Formulate Generalization Skills

Formulate Generalization

1 • Why Learn This Skill?
Sometimes the same kind of event happens to you over and over again. When this occurs, you can make a general statement about the cause or the effect of the event.

For example, suppose you usually had a good breakfast in the morning. Three times, though, you skipped breakfast. On those days you did not seem to have enough energy. Based on your experiences, you could make this general statement:

Whenever you don't have a good breakfast, you feel tired all day.

This kind of statement is called a generalization. A generalization is a summary statement made about a group of related ideas. By making generalizations you can describe events or relationships and tell how they are alike.

Generalizations can be true, but they can also be false. A true generalization is based on a list of facts. False generalizations are based on an incomplete list of facts.

Generalizations are useful because they can treat many ideas as one simple idea. They may also find similarities in ideas that at first seem different. Suppose that you stayed up late and were too tired the next day to do your best on a science test. Your friend, kept awake by noise, did poorly in math that same day.

On the surface these examples seem different because they are about different problems. Both have something in common, though. In each case a student didn't get enough sleep and didn't do his or her best work at school. You could make a generalization and say, People don't do their best work when they haven't had enough sleep.

2.    Remember What You Have Read
Soon you will have a chance to write a generalization based on what you read about in Skara Brae: The Story of a Prehistoric Village. To prepare for writing a generalization about what you have read, answer these questions:

•    What materials did the people of Skara Brae use to build houses? Where did they get those materials?
•    What did they eat at first? Where did they get that food?
•    What did they use as fuel? Where did they get that fuel?

3.    Understand the Process
To formulate a generalization, use the following steps:
  1. List the facts or events.
  2. Think about how the facts or events are alike.
  3. Write a sentence that makes a general statement linking the facts or events.
  4. Test your generalization. Make sure it is true for most things that might happen.

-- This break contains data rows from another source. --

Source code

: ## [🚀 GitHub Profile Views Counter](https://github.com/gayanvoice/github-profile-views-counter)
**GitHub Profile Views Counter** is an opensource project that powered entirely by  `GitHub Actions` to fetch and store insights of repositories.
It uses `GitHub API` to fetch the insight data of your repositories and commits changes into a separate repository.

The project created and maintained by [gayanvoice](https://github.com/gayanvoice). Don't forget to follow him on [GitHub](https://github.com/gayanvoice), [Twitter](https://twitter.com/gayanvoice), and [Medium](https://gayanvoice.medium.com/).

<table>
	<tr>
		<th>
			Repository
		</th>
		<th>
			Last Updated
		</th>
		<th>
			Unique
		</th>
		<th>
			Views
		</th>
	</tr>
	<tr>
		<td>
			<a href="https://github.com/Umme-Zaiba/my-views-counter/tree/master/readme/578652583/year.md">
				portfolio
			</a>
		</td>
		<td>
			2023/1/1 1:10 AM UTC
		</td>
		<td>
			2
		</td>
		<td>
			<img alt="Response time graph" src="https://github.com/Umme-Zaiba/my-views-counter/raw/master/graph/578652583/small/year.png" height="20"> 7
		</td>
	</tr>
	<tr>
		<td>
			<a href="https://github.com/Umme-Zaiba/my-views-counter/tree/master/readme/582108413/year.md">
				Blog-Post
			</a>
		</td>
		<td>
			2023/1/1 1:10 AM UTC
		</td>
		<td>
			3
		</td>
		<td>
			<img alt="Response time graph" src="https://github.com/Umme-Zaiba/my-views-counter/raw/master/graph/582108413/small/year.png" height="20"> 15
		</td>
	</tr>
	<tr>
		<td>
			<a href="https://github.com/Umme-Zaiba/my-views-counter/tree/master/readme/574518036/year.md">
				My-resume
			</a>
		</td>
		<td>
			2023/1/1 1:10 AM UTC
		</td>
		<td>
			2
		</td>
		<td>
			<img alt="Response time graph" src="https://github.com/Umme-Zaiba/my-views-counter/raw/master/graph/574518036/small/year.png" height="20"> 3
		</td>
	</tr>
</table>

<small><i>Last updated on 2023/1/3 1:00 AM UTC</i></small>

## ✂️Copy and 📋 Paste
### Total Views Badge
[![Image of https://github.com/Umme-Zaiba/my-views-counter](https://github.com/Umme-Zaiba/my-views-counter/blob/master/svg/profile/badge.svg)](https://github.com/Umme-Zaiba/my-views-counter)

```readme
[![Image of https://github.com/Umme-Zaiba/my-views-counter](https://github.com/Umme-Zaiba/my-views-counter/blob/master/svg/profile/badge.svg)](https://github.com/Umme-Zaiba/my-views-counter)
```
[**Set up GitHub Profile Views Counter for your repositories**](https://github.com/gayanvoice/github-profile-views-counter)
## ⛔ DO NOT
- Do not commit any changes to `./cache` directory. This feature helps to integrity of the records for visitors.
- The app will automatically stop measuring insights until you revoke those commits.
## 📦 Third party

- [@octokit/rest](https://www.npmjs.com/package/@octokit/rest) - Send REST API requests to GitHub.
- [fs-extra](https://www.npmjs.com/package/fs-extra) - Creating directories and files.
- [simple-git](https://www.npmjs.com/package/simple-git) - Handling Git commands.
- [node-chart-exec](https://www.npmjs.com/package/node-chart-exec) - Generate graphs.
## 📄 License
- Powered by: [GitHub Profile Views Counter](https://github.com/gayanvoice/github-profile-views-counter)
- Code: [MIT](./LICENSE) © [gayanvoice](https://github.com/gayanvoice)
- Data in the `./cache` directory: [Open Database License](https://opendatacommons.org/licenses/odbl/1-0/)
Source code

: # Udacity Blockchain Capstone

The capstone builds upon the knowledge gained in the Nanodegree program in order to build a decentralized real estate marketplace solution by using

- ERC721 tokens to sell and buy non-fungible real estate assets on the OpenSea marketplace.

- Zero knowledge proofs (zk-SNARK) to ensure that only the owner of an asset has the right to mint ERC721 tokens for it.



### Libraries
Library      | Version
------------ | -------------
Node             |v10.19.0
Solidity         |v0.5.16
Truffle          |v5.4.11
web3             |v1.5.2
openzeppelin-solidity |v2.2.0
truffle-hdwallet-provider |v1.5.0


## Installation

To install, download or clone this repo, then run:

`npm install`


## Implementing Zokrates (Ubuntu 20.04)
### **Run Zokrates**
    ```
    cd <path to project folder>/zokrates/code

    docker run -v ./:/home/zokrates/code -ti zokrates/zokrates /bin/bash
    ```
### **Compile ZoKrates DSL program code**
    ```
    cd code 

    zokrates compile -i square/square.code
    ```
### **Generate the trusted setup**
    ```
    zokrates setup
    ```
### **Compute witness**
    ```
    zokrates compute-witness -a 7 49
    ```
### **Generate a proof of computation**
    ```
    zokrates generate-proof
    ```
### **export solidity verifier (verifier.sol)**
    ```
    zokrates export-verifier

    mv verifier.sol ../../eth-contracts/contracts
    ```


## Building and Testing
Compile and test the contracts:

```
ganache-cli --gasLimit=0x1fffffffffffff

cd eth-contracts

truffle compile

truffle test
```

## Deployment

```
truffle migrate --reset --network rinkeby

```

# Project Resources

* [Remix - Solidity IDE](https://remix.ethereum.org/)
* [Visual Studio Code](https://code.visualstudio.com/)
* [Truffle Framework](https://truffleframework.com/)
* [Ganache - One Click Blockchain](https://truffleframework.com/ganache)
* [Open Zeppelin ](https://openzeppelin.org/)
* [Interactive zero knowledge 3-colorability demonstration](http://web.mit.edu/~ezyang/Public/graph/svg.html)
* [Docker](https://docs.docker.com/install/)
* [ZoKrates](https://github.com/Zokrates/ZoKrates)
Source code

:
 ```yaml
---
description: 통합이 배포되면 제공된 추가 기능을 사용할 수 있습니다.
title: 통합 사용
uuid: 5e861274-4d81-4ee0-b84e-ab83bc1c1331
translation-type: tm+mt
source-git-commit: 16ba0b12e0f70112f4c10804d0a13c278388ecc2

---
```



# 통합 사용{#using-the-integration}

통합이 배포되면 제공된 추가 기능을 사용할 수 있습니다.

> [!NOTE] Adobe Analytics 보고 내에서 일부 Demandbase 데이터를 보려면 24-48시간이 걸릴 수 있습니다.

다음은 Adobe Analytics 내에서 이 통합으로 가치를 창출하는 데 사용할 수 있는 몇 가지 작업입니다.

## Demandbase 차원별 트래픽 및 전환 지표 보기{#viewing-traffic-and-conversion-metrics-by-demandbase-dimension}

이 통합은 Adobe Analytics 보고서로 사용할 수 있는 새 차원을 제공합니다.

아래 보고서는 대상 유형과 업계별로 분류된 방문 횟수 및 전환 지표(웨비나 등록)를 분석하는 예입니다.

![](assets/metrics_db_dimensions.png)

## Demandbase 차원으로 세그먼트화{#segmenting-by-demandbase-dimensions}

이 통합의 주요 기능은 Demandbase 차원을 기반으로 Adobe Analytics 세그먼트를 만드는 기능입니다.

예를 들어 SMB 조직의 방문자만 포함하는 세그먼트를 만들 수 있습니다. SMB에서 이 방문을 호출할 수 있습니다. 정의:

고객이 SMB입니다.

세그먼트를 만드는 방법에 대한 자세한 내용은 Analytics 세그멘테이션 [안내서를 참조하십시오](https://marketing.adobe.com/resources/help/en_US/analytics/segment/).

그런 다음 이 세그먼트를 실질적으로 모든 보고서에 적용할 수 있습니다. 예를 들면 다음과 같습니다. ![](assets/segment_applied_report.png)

Now look at your answers from Remember What You Have Read. Think about ways in which all your answers are related. Then following the steps on page 80, think of a generalization that explains how the people of Skara Brae met their basic needs. Your generalization might be: People in simple societies met their basic needs by using materials from the environment around them.

4.    Think and Apply
How do people today meet their basic needs? How do they get housing materials, food, and fuel? Develop a generalization based on these questions. Test your generalization to make sure it is true. Discuss your generalization with those developed by other students.